Rule of Thumb: Using Lagrange multiplier or "one variable" function Let's simply say: 
$f: \mathbb R^{2} \to \mathbb R, f(x,y):= xy$ and $h: \mathbb R^{2} \to \mathbb R, h(x,y):=x+y-1$
I am aware of the usual lagrange multiplier method, in other words:
Let $\lambda \in \mathbb R$, and $(x,y) \in \mathbb R^{2}$: $\nabla f(x,y) - \lambda \nabla h(x,y)=0$ etc. 
However, I am repeatedly made aware of the fact that I could simply set $y=1-x$
and then define $\varphi: \mathbb R \to \mathbb R, \varphi(x):=x(1-x)$
it follows that $\varphi^{'}(x)=1-2x$ and setting this to $0$, we get $x=\frac{1}{2}$ 
and note:
for $x<\frac{1}{2}: \varphi^{'}(x)>0$ and for $x>\frac{1}{2}: \varphi^{'}(x)<0$
Therefore $\varphi$ has a global maximum at $\frac{1}{2}$ and subsequently $f$ has a global maximum at $\frac{1}{2}$ under the constraint $h=0$. 
General question: Is the lagrange multiplier method always equivalent to the "one variable" method I described above? If not, what are shortcomings of one method against another? 
 A: In the example you give us, we are identifying $y$  as a function of $x$. This is not always possible to do for all points satisfying the constraint simultaneously. For instance, if the constraint were $x^2 + y^2 = 1$, then the constraint function is $h(x,y) = x^2+y^2-1$, and it's not true that we can solve for $y$ globally as a function of $x$ because there has to be a unique value of $y$ for a given value of $x$.
In order to make this approach work, we would have to break up the curve of the constraint into the graphs of two functions:
\begin{align*}
y = +\sqrt{1- x^2} \qquad\text{and}\qquad y = -\sqrt{1-x^2},
\end{align*}
and then also check separately the points $(\pm 1,0)$ since $|dy/dx|\to+\infty$ as $x\to\pm 1$. It's good to note that at each point where we can write $y$ as a function of $x$, we have ${\partial h\over\partial y}(x,y) \ne 0$. The Implicit Function Theorem (IFT) says that given a constraint equation of the form $h(x,y) = 0$, we can solve for $y$ as a function of $x$ locally, not necessarily globally if ${\partial h\over\partial y}(x,y) \ne 0$.
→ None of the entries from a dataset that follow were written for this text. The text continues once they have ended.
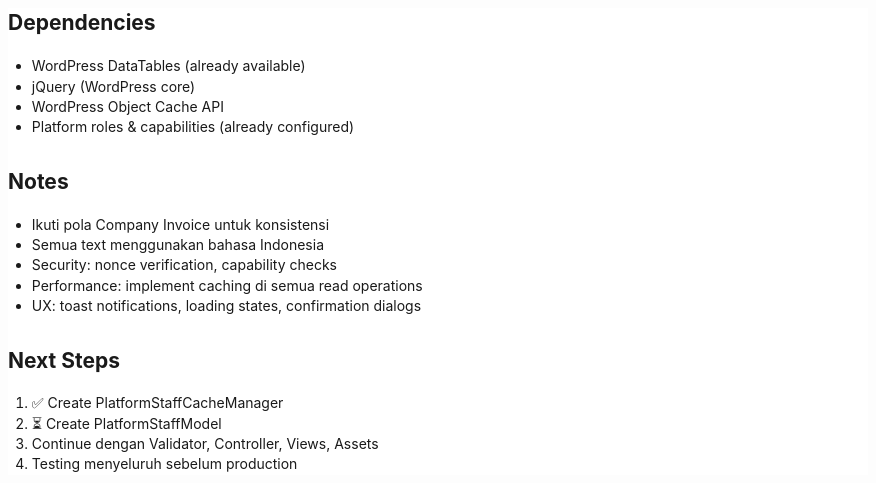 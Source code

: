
 ```
```

## Dependencies
- WordPress DataTables (already available)
- jQuery (WordPress core)
- WordPress Object Cache API
- Platform roles & capabilities (already configured)

## Notes
- Ikuti pola Company Invoice untuk konsistensi
- Semua text menggunakan bahasa Indonesia
- Security: nonce verification, capability checks
- Performance: implement caching di semua read operations
- UX: toast notifications, loading states, confirmation dialogs

## Next Steps
1. ✅ Create PlatformStaffCacheManager
2. ⏳ Create PlatformStaffModel
3. Continue dengan Validator, Controller, Views, Assets
4. Testing menyeluruh sebelum production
We might try to take our globally defined constraint and chop it up into regions where we can solve for one variable in terms of the other like we do above using the IFT, perform a bunch of one-dimensional optimizations, and then keep track of the points that "fall through the cracks" such as $(\pm 1,0)$ in the example we saw above.
Overall, as with many classes of problems in mathematics, it's helpful to acquaint yourself with plenty of examples and try different techniques to get a feel for which methods are simpler to implement for a given instance of the class of problem you're working on.
A: Yes, it is.  But one should avoid Lagrange in case the restriction can be easily solved to one variable.  In that case Lagrange often is an overkill.
BTW: As $x(1-x)$ is a parabola with zeroes $0$ and $1$ you don’t even need derivatives to determine the extremum.
A: Making the problem more general, suppose that you need to maximize or minimize
$$f(x_1,x_2,\cdots,x_n)$$ subject to $m$ linear equality constaints $$g_i(x_1,x_2,\cdots,x_n)=0 \qquad (i=1,2,\cdots,m)\tag 1$$ and to $p$ nonlinear equality constaints 
$$h_i(x_1,x_2,\cdots,x_n)=0 \qquad (i=1,2,\cdots,p)\tag 2$$ using $(1)$, you can eliminate $m$ of the $x_i$'s and stay with the problem of maximizing or minimizing a function of $(n-m)$ variables with $p$ nonlinear constraints.
For sure, if $p=0$ as in your case, the problem becomes quite simple.